Multiphoton microscopy is combined with lifetime imaging to measure FRET in plant leaves, or measure the ultrafast dynamics of photosynthesis in leaves.
Mulitphoton microscopy (MP) combines confocal resolution with in depth imaging in turbid media. With the same system, second harmonic generation (SHG) from material with a noncentrosymmetric molecular structure can be detected (e.g. protein crystals). Typically, it is used to image multicellular systems like the roots or the leaves of plants, or strongly scattering media. As a special feature, it is equipped with fluorescence lifetime imaging (FLIM) detection.
In the case that high photon densities are present, two or more low energy photons can be simultaneously absorbed in a single quantum event. Since the energy of a photon is inversely proportional to its wavelength, the two photons should be twice the wavelength necessary for single-photon excitation.

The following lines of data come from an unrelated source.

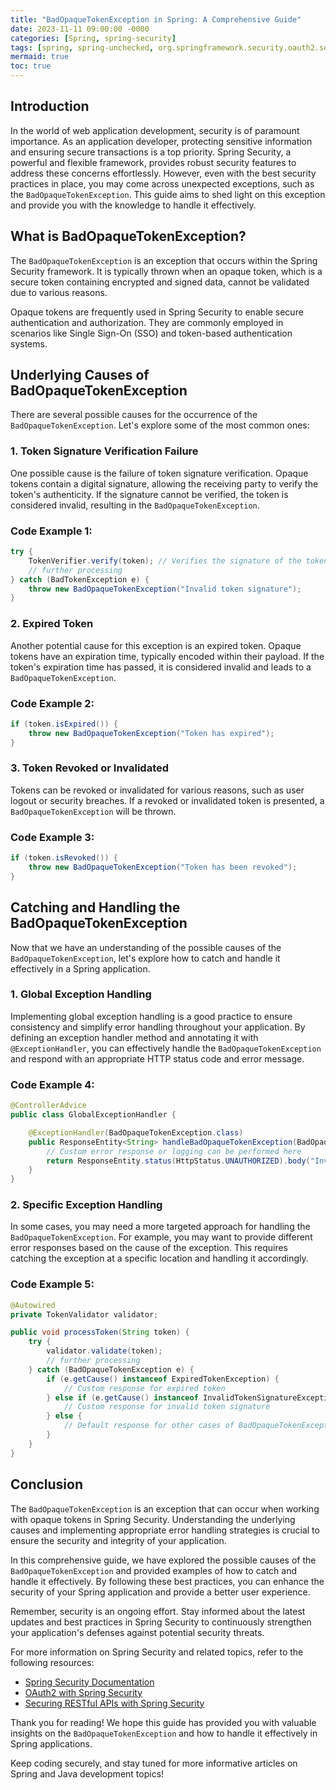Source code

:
 ```yaml
---
title: "BadOpaqueTokenException in Spring: A Comprehensive Guide"
date: 2023-11-11 09:00:00 -0000
categories: [Spring, spring-security]
tags: [spring, spring-unchecked, org.springframework.security.oauth2.server.resource.introspection]
mermaid: true
toc: true
---
```


## Introduction

In the world of web application development, security is of paramount importance. As an application developer, protecting sensitive information and ensuring secure transactions is a top priority. Spring Security, a powerful and flexible framework, provides robust security features to address these concerns effortlessly. However, even with the best security practices in place, you may come across unexpected exceptions, such as the `BadOpaqueTokenException`. This guide aims to shed light on this exception and provide you with the knowledge to handle it effectively.

## What is BadOpaqueTokenException?

The `BadOpaqueTokenException` is an exception that occurs within the Spring Security framework. It is typically thrown when an opaque token, which is a secure token containing encrypted and signed data, cannot be validated due to various reasons.

Opaque tokens are frequently used in Spring Security to enable secure authentication and authorization. They are commonly employed in scenarios like Single Sign-On (SSO) and token-based authentication systems.

## Underlying Causes of BadOpaqueTokenException

There are several possible causes for the occurrence of the `BadOpaqueTokenException`. Let's explore some of the most common ones:

### 1. Token Signature Verification Failure

One possible cause is the failure of token signature verification. Opaque tokens contain a digital signature, allowing the receiving party to verify the token's authenticity. If the signature cannot be verified, the token is considered invalid, resulting in the `BadOpaqueTokenException`.

### Code Example 1: 

```java
try {
    TokenVerifier.verify(token); // Verifies the signature of the token
    // further processing
} catch (BadTokenException e) {
    throw new BadOpaqueTokenException("Invalid token signature");
}
```

### 2. Expired Token

Another potential cause for this exception is an expired token. Opaque tokens have an expiration time, typically encoded within their payload. If the token's expiration time has passed, it is considered invalid and leads to a `BadOpaqueTokenException`.

### Code Example 2: 

```java
if (token.isExpired()) {
    throw new BadOpaqueTokenException("Token has expired");
}
```

### 3. Token Revoked or Invalidated

Tokens can be revoked or invalidated for various reasons, such as user logout or security breaches. If a revoked or invalidated token is presented, a `BadOpaqueTokenException` will be thrown.

### Code Example 3: 

```java
if (token.isRevoked()) {
    throw new BadOpaqueTokenException("Token has been revoked");
}
```

## Catching and Handling the BadOpaqueTokenException

Now that we have an understanding of the possible causes of the `BadOpaqueTokenException`, let's explore how to catch and handle it effectively in a Spring application.

### 1. Global Exception Handling

Implementing global exception handling is a good practice to ensure consistency and simplify error handling throughout your application. By defining an exception handler method and annotating it with `@ExceptionHandler`, you can effectively handle the `BadOpaqueTokenException` and respond with an appropriate HTTP status code and error message.

### Code Example 4:

```java
@ControllerAdvice
public class GlobalExceptionHandler {

    @ExceptionHandler(BadOpaqueTokenException.class)
    public ResponseEntity<String> handleBadOpaqueTokenException(BadOpaqueTokenException ex) {
        // Custom error response or logging can be performed here 
        return ResponseEntity.status(HttpStatus.UNAUTHORIZED).body("Invalid token");
    }
}
```

### 2. Specific Exception Handling

In some cases, you may need a more targeted approach for handling the `BadOpaqueTokenException`. For example, you may want to provide different error responses based on the cause of the exception. This requires catching the exception at a specific location and handling it accordingly.

### Code Example 5:

```java
@Autowired
private TokenValidator validator;

public void processToken(String token) {
    try {
        validator.validate(token);
        // further processing
    } catch (BadOpaqueTokenException e) {
        if (e.getCause() instanceof ExpiredTokenException) {
            // Custom response for expired token
        } else if (e.getCause() instanceof InvalidTokenSignatureException) {
            // Custom response for invalid token signature
        } else {
            // Default response for other cases of BadOpaqueTokenException
        }
    }
}
```

## Conclusion

The `BadOpaqueTokenException` is an exception that can occur when working with opaque tokens in Spring Security. Understanding the underlying causes and implementing appropriate error handling strategies is crucial to ensure the security and integrity of your application.

In this comprehensive guide, we have explored the possible causes of the `BadOpaqueTokenException` and provided examples of how to catch and handle it effectively. By following these best practices, you can enhance the security of your Spring application and provide a better user experience.

Remember, security is an ongoing effort. Stay informed about the latest updates and best practices in Spring Security to continuously strengthen your application's defenses against potential security threats.

For more information on Spring Security and related topics, refer to the following resources:

- [Spring Security Documentation](https://docs.spring.io/spring-security/)
- [OAuth2 with Spring Security](https://www.baeldung.com/spring-security-oauth2)
- [Securing RESTful APIs with Spring Security](https://www.baeldung.com/securing-a-restful-web-service-with-spring-security)

Thank you for reading! We hope this guide has provided you with valuable insights on the `BadOpaqueTokenException` and how to handle it effectively in Spring applications.

Keep coding securely, and stay tuned for more informative articles on Spring and Java development topics!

It was until the beginning of the 1990s when Denk et al. introduced the two-photon laser scanning microscope resulting in the first biological applications of TPE. Because excitation in multiphoton microscopy occurs only at the focal point of a diffraction-limited spot, it is possible to create thin optical sections of thick biological specimens in order to obtain three-dimensional resolution.
Two-photon microscopy has some major advances over confocal microscopy for 3D imaging. First of all is the penetration of near-infrared light used for TPE much deeper than that of visible light used in conventional (SPE) confocal microscopy. TPE of thick biological samples allows imaging to a depth of more than 200 μm whereas SPE confocal microscopy is limited to depths of approximately 50 μm. In confocal microscopy fluorescent light is generated throughout the sample along the optical axis but only the signal from a thin focal plane is detected by placing an aperture (the so-called pinhole) at the image plane. However, by using TPE molecules are excited at the focal plane only and therefore no pinhole is required. In addition, TPE minimizes photobleaching and photodamage in out-of-focus regions that are usually limiting factors in conventional live cell imaging.

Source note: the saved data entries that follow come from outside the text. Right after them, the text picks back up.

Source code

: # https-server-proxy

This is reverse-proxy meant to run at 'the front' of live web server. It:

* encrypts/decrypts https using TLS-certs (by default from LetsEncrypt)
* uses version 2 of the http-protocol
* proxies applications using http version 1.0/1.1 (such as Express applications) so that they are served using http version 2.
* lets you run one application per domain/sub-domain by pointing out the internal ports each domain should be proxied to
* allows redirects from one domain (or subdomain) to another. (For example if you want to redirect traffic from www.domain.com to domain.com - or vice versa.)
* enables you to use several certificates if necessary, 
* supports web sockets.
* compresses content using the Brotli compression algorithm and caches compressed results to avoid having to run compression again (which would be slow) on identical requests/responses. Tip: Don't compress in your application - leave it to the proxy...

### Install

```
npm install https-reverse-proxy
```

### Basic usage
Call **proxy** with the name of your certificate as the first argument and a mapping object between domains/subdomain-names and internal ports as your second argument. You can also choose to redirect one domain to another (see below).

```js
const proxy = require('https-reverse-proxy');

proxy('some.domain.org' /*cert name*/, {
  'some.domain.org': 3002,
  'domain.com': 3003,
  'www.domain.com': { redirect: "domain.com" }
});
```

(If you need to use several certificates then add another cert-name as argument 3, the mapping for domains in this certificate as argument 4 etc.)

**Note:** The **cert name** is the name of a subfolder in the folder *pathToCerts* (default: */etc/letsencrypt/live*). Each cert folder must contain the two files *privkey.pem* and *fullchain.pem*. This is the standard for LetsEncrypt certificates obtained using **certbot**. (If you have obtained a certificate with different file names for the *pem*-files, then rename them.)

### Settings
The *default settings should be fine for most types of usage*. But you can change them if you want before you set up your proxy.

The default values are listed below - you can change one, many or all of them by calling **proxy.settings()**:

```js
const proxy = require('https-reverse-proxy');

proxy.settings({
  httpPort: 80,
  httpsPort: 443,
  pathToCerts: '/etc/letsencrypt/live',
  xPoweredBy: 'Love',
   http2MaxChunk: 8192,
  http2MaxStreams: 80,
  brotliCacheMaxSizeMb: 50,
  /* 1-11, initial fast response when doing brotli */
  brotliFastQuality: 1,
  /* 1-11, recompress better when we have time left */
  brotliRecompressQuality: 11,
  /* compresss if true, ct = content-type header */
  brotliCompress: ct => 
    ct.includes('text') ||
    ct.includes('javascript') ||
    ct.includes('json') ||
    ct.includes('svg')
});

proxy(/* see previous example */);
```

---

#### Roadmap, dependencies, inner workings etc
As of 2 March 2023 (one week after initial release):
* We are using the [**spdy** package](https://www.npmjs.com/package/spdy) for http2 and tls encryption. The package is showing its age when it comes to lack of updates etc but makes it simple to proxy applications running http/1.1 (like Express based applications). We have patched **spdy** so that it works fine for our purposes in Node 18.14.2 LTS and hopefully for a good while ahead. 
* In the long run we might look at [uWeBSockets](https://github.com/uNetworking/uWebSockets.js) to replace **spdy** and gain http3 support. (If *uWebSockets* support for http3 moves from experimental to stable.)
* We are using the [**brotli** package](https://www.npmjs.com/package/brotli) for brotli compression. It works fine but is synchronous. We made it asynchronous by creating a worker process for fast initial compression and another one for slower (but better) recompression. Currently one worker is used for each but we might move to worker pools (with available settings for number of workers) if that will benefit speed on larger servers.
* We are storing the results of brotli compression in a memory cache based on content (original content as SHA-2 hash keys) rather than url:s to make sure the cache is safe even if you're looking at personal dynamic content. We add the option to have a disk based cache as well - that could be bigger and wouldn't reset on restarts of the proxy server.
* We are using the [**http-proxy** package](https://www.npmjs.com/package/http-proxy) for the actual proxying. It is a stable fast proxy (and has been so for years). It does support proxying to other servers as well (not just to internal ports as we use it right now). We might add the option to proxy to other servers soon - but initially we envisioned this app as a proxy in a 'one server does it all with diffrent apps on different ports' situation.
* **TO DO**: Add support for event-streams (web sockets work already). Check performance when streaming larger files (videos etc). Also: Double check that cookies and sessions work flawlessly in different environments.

Multiphoton microscopy is combined with fluorescence lifetime imaging (FLIM). FLIM monitors the distribution of the fluorescence lifetimes of a fluorophore at the different locations within the sample. The fluorescence of a sample is monitored as a function of time after excitation by a flash of light. We use the Time Correlated Single Photon Counting (TCSPC) method to record the fluorescence time trace for every pixel in the image. The lifetime may be sensitive to environmental factors like Ca2+ concentration, pH and polarity but is independent of dye concentration or light path length. The lifetime can be significantly reduced if excited state processes like FRET occur. Moreover, it can be used to measure the ultrafast dynamics of photosynthesis in leaves, algae or bacteria.